To: K-list
Recieved: 2001/08/21 13:26
Subject: Re: [K-list] epilepsy and K experience/sleep paralysis
From: Druout
On 2001/08/21 13:26, Druout posted thus to the K-list: In a message dated 8/20/2001 12:00:04 AM Pacific Daylight Time,
an1ATnospamdcc.tas.gov.au writes:
> The feeling I had was that the geometric
> pattern had become in love with itself and the love needed to reproduce
Dear Dustpan, List,
What a wonderful image! :))
[I try to move my arms,
I 'see' them moving, but then moments after I realise that I have not moved
them at all. I struggle for some time in my 'coma' body. It feels as though
about 15 mins go by but I cant be sure]
I frequently wake up in a state catalepsy. I'm not sure if this is similar to
what you are experiencing or not. Usually I wake up 2 or three times at
night with it. Sometimes if I simply relax into the state and let a bit of
time go by before I try to move. For me it isn't unpleasant--but perhaps it
is the *fear* which causes a problem--the fear of not getting back to
"normal."
Further below is a post on Sleep Paralysis sent to the list last February
which might help "explain" some of what you are experiencing.
[While I am having this experience
the concept of time goes out the window.I will be trying to move my arm ,
going through certain motions and arm flexes, then time will seem to 'flip'
and I will have the same experience again. If you are thinking that this is
wonderful and sci-fi it is NOT. ]
That *does* sound nightmarish.
[Normally I walk around the room as normal, I don't 'float' on the
ceiling as most OBE's do. Sometimes the furniture is in different positions,
it is for this reason I am quite willing to listen to people who think I am
just having a hallucination, why would the furniture be different?]

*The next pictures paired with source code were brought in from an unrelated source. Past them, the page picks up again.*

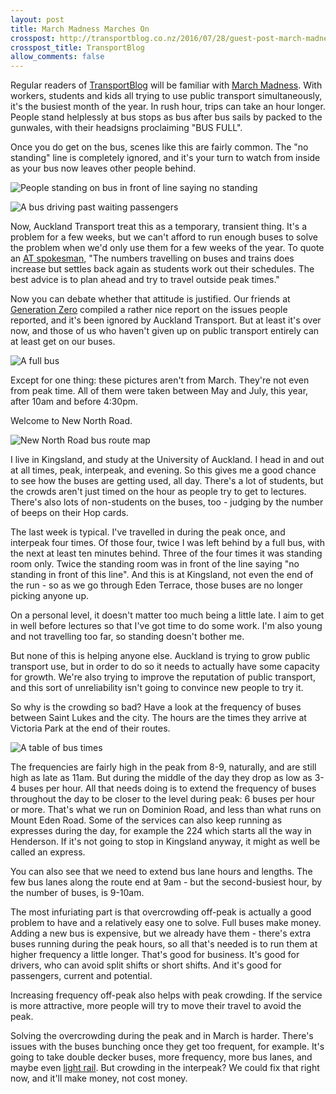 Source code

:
 ```yaml
---
layout: post
title: March Madness Marches On
crosspost: http://transportblog.co.nz/2016/07/28/guest-post-march-madness-marches-on/
crosspost_title: TransportBlog
allow_comments: false
---
```


Regular readers of [TransportBlog](http://transportblog.co.nz/) will be familiar with [March Madness](http://transportblog.co.nz/tag/march-madness/). With workers, students and kids all trying to use public transport simultaneously, it's the busiest month of the year. In rush hour, trips can take an hour longer. People stand helplessly at bus stops as bus after bus sails by packed to the gunwales, with their headsigns proclaiming "BUS FULL".

Once you do get on the bus, scenes like this are fairly common. The "no standing" line is completely ignored, and it's your turn to watch from inside as your bus now leaves other people behind.

![People standing on bus in front of line saying no standing](/images/2016/no_standing_line_800.jpg)

![A bus driving past waiting passengers](/images/2016/sailing_past_800.jpg)

Now, Auckland Transport treat this as a temporary, transient thing. It's a problem for a few weeks, but we can't afford to run enough buses to solve the problem when we'd only use them for a few weeks of the year. To quote an [AT spokesman](http://transportblog.co.nz/2016/03/04/2016-march-madness-the-maddest-yet/), "The numbers travelling on buses and trains does increase but settles back again as students work out their schedules. The best advice is to plan ahead and try to travel outside peak times."

Now you can debate whether that attitude is justified. Our friends at [Generation Zero](http://www.generationzero.org/better-buses) compiled a rather nice report on the issues people reported, and it's been ignored by Auckland Transport. But at least it's over now, and those of us who haven't given up on public transport entirely can at least get on our buses.

![A full bus](/images/2016/packed_800.jpg)

Except for one thing: these pictures aren't from March. They're not even from peak time. All of them were taken between May and July, this year, after 10am and before 4:30pm.

Welcome to New North Road.

![New North Road bus route map](/images/2016/new_north_road.png)

I live in Kingsland, and study at the University of Auckland. I head in and out at all times, peak, interpeak, and evening. So this gives me a good chance to see how the buses are getting used, all day. There's a lot of students, but the crowds aren't just timed on the hour as people try to get to lectures. There's also lots of non-students on the buses, too - judging by the number of beeps on their Hop cards.

The last week is typical. I've travelled in during the peak once, and interpeak four times. Of those four, twice I was left behind by a full bus, with the next at least ten minutes behind. Three of the four times it was standing room only. Twice the standing room was in front of the line saying "no standing in front of this line". And this is at Kingsland, not even the end of the run - so as we go through Eden Terrace, those buses are no longer picking anyone up.

On a personal level, it doesn't matter too much being a little late. I aim to get in well before lectures so that I've got time to do some work. I'm also young and not travelling too far, so standing doesn't bother me.

But none of this is helping anyone else. Auckland is trying to grow public transport use, but in order to do so it needs to actually have some capacity for growth. We're also trying to improve the reputation of public transport, and this sort of unreliability isn't going to convince new people to try it.

So why is the crowding so bad? Have a look at the frequency of buses between Saint Lukes and the city. The hours are the times they arrive at Victoria Park at the end of their routes.

![A table of bus times](/images/2016/nnr_bus_chart.png)

The frequencies are fairly high in the peak from 8-9, naturally, and are still high as late as 11am. But during the middle of the day they drop as low as 3-4 buses per hour. All that needs doing is to extend the frequency of buses throughout the day to be closer to the level during peak: 6 buses per hour or more. That's what we run on Dominion Road, and less than what runs on Mount Eden Road. Some of the services can also keep running as expresses during the day, for example the 224 which starts all the way in Henderson. If it's not going to stop in Kingsland anyway, it might as well be called an express.

You can also see that we need to extend bus lane hours and lengths. The few bus lanes along the route end at 9am - but the second-busiest hour, by the number of buses, is 9-10am.

The most infuriating part is that overcrowding off-peak is actually a good problem to have and a relatively easy one to solve. Full buses make money. Adding a new bus is expensive, but we already have them - there's extra buses running during the peak hours, so all that's needed is to run them at higher frequency a little longer. That's good for business. It's good for drivers, who can avoid split shifts or short shifts. And it's good for passengers, current and potential.

Increasing frequency off-peak also helps with peak crowding. If the service is more attractive, more people will try to move their travel to avoid the peak.

Solving the overcrowding during the peak and in March is harder. There's issues with the buses bunching once they get too frequent, for example. It's going to take double decker buses, more frequency, more bus lanes, and maybe even [light rail](http://transportblog.co.nz/2015/01/23/light-rail-to-fill-the-void/). But crowding in the interpeak? We could fix that right now, and it'll make money, not cost money.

Well, perhaps it is to *let you know* that this is a different reality that
you are experiencing.
[I spend
most of my time being worried about how I will get back into my body (waking
up is just as difficult) my normal interest in other realms is eaten by
fear. I also try to hide from other 'things' that seem to dwell in this
realm. Once I tried to hide under the bed to escape 3 'monks' complete in
Franciscan robes! They totally ignored me.]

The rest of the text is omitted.